We keep kids safe even from the little things. In school, many students are shielded from any potential failure. The problem is that, if kids never experience failure in low-stakes situations like a math quiz, they will not know what to do when they face real problems. We may have tried a bit too hard to keep our kids from experiencing frustration or sadness.
Living a childhood without enough rough edges, without a little risk and a little failure, may have made it difficult for a lot of kids to handle even small setbacks.
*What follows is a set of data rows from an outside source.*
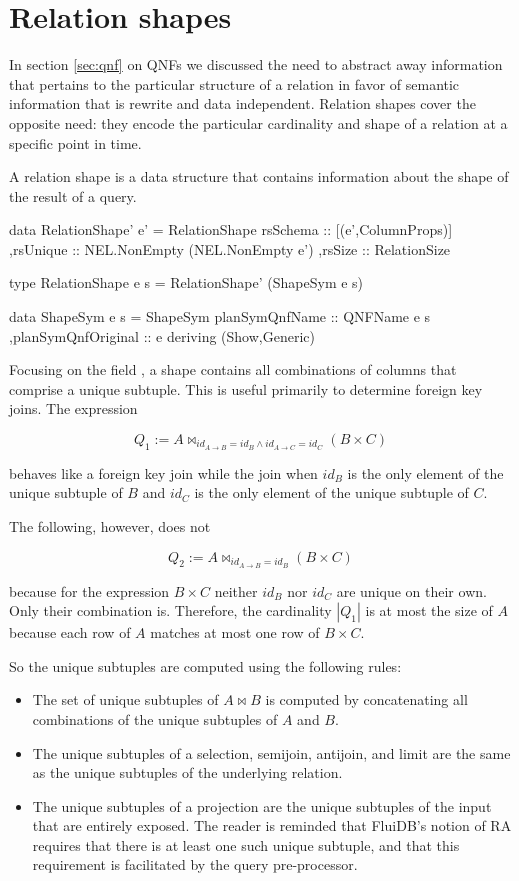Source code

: \section{Relation shapes}
\label{sec:relation_shapes}

In section \ref{sec:qnf} on QNFs we discussed the need to abstract away
information that pertains to the particular structure of a relation in
favor of semantic information that is rewrite and data
independent. Relation shapes cover the opposite need: they encode the
particular cardinality and shape of a relation at a specific point in
time.

A relation shape is a data structure that contains information about
the shape of the result of a query.

\begin{haskellcode}
  data RelationShape' e' =
    RelationShape
    { rsSchema :: [(e',ColumnProps)]
      ,rsUnique :: NEL.NonEmpty (NEL.NonEmpty e')
      ,rsSize :: RelationSize
    }

  type RelationShape e s = RelationShape' (ShapeSym e s)

  data ShapeSym e s =
    ShapeSym { planSymQnfName :: QNFName e s
      ,planSymQnfOriginal :: e
    }
    deriving (Show,Generic)
\end{haskellcode}

Focusing on the field , a shape contains
all combinations of columns that comprise a unique
subtuple.  This is useful primarily to determine foreign key
joins. The expression

\[Q_1 := A \Join_{id_{A \to B} = id_B \land id_{A \to C} = id_C} (B \times C)\]

behaves like a foreign key join while the join when \(id_B\) is the
only element of the unique subtuple of \(B\) and \(id_C\) is the only
element of the unique subtuple of \(C\).

The following, however, does not

\[Q_2 := A \Join_{id_{A \to B} = id_B} (B \times C)\]

\noindent because for the expression \(B \times C\) neither \(id_B\) nor
\(id_C\) are unique on their own.  Only their combination
is. Therefore, the cardinality \(|Q_1|\) is at most the size of \(A\)
because each row of \(A\) matches at most one row of \(B \times C\).

So the unique subtuples are computed using the following rules:

\begin{itemize}
\item The set of unique subtuples of \(A \Join B\) is
  computed by concatenating all combinations of the unique subtuples
  of \(A\) and \(B\).
\item The unique subtuples of a selection, semijoin, antijoin, and limit are the same as the unique
  subtuples of the underlying relation.
\item The unique subtuples of a projection are the unique subtuples of
  the input that are entirely exposed.  The reader is reminded that
  FluiDB's notion of RA requires that there is at least one such
  unique subtuple, and that this requirement is facilitated by the
  query pre-processor.
\end{itemize}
It seems like a lot of young Americans have come to believe that they’re fragile, that there’s danger everywhere, and that life is too hard to handle.
Some experts believe that American helicopter parenting has gone too far. They think that parents and schools should give kids more independence and allow them to learn to navigate a reasonable amount of risk. If you buy this theory, the good news is that the solution is free and easy — just send your kids out to play! Give them a little independence!
Americans should congratulate ourselves — we have done a remarkable job of protecting our kids from actual danger. It’s never been safer to be a kid in America. But we haven’t protected kids from feeling like there’s danger all around.
So how do we raise kids with a reasonable attitude toward risk? How do we make sure that the next generation of young people isn’t burdened with constant fear, even though they’re really quite safe?